(Beginning of Recorded data)

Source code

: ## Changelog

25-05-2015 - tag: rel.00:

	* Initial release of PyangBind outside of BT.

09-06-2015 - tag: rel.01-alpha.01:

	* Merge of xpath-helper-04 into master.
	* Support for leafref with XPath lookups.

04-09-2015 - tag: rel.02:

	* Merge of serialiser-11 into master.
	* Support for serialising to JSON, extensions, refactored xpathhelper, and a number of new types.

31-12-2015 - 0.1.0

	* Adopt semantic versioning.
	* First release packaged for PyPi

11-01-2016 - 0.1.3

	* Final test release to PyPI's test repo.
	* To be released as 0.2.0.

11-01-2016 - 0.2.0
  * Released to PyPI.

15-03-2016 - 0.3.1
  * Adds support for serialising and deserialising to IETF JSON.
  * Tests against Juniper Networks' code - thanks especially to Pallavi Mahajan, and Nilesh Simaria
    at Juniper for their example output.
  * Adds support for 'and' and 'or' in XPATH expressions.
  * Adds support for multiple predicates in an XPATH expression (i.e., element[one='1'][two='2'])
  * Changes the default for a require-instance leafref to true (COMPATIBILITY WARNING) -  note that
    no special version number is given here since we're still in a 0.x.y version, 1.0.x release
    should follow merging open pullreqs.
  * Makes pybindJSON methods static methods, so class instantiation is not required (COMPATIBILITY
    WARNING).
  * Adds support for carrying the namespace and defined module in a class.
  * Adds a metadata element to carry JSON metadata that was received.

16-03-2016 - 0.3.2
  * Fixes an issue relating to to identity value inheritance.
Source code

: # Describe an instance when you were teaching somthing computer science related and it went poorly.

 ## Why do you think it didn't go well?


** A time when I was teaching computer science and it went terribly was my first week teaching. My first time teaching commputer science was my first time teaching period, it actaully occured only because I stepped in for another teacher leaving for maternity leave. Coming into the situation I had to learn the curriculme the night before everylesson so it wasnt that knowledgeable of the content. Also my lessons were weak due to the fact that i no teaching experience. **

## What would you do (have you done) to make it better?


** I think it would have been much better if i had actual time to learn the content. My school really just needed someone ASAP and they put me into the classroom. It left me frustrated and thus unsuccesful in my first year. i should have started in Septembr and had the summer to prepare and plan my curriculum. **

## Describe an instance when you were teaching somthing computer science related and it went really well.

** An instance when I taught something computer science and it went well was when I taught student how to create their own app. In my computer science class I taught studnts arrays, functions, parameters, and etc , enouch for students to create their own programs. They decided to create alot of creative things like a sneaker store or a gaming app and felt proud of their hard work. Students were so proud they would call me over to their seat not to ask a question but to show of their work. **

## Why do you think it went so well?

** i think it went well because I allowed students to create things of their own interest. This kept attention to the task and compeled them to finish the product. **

(End of Recorded data)

» **Problem to solve**
Each line from the top of the data, up to and including the line that contains "PyPI's test repo.", should be set down exactly.

» **Answer space**
Source code

: ## Changelog

25-05-2015 - tag: rel.00:

	* Initial release of PyangBind outside of BT.

09-06-2015 - tag: rel.01-alpha.01:

	* Merge of xpath-helper-04 into master.
	* Support for leafref with XPath lookups.

04-09-2015 - tag: rel.02:

	* Merge of serialiser-11 into master.
	* Support for serialising to JSON, extensions, refactored xpathhelper, and a number of new types.

31-12-2015 - 0.1.0

	* Adopt semantic versioning.
	* First release packaged for PyPi

11-01-2016 - 0.1.3

	* Final test release to PyPI's test repo.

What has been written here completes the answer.